Write out exactly the lines below that run from the one containing "Elle eut un" through the one containing "soin de la sage-femme et", both included, with no other lines.

════════════════════

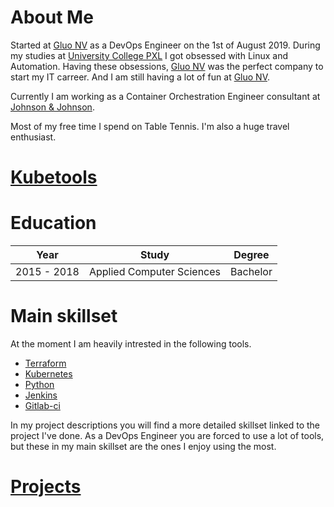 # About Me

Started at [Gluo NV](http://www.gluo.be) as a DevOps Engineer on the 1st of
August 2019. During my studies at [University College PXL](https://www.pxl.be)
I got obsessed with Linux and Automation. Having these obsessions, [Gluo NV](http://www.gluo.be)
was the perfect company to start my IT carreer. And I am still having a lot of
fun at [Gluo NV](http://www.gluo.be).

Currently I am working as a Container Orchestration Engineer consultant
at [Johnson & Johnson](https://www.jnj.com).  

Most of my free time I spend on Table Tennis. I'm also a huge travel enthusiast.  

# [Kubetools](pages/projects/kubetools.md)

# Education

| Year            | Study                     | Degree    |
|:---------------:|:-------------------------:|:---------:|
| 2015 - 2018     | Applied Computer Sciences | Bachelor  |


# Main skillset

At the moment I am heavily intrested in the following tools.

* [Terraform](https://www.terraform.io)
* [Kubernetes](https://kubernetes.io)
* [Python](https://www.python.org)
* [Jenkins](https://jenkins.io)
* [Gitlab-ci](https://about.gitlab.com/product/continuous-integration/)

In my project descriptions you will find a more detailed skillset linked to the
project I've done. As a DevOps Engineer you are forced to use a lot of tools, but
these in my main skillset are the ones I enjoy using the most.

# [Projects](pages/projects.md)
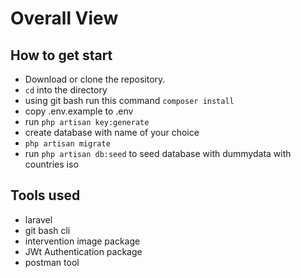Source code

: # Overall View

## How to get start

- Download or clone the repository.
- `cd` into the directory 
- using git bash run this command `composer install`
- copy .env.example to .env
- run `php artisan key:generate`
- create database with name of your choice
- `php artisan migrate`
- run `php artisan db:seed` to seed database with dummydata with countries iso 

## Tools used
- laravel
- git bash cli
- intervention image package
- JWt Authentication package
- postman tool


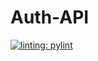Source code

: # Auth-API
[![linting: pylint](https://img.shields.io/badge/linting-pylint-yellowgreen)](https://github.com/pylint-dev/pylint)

════════════════════

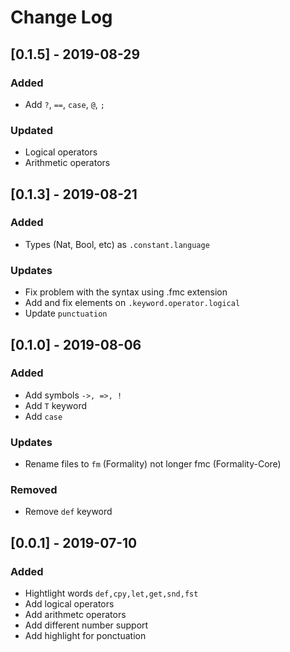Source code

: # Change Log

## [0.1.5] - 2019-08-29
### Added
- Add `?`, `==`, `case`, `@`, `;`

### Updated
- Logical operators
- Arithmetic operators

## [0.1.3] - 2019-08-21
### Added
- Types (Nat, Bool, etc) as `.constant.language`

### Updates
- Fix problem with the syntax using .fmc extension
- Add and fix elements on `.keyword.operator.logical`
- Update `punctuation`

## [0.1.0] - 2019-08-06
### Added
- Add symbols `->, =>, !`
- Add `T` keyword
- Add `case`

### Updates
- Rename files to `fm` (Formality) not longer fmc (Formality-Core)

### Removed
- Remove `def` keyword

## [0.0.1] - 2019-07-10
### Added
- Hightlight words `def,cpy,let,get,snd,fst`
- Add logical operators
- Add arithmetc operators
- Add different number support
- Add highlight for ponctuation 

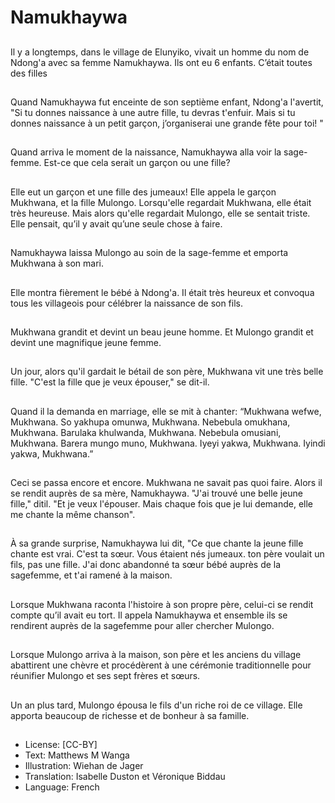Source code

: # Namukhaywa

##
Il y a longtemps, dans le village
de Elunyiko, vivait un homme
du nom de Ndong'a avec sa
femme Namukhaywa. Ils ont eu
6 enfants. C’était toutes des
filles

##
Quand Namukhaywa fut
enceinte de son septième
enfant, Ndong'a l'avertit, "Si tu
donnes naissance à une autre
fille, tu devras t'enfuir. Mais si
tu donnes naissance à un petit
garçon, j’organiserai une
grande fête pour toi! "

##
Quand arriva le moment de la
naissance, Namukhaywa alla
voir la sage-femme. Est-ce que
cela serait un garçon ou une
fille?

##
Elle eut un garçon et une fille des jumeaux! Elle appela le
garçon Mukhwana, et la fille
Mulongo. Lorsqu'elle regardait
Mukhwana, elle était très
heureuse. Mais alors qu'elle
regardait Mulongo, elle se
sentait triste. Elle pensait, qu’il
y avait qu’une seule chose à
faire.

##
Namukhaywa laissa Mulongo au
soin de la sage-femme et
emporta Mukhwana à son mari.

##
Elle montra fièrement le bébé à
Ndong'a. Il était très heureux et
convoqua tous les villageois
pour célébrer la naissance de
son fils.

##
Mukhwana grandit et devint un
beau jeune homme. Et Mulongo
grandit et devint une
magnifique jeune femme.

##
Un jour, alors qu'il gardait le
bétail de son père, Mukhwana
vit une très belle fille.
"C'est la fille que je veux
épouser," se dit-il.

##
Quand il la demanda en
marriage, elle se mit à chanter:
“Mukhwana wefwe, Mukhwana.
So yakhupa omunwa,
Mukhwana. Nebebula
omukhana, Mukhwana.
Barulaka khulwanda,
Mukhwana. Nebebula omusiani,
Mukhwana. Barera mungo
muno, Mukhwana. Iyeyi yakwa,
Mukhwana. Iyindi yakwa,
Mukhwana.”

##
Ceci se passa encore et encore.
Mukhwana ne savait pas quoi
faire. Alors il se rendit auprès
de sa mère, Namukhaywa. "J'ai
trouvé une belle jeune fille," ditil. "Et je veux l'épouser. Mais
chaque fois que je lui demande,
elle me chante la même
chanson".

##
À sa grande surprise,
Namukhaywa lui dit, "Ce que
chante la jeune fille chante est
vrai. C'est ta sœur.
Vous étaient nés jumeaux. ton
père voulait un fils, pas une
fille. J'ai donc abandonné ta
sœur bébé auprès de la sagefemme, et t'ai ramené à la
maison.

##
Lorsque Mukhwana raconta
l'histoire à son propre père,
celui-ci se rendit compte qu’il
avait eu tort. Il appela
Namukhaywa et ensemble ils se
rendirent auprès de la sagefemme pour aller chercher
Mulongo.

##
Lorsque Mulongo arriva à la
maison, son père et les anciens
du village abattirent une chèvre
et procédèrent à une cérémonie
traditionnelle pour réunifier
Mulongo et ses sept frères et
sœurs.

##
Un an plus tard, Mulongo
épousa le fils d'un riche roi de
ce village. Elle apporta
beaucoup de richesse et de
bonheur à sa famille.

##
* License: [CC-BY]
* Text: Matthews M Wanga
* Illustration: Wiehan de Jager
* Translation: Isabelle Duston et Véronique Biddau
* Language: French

════════════════════

Response below:
Elle eut un garçon et une fille des jumeaux! Elle appela le
garçon Mukhwana, et la fille
Mulongo. Lorsqu'elle regardait
Mukhwana, elle était très
heureuse. Mais alors qu'elle
regardait Mulongo, elle se
sentait triste. Elle pensait, qu’il
y avait qu’une seule chose à
faire.

##
Namukhaywa laissa Mulongo au
soin de la sage-femme et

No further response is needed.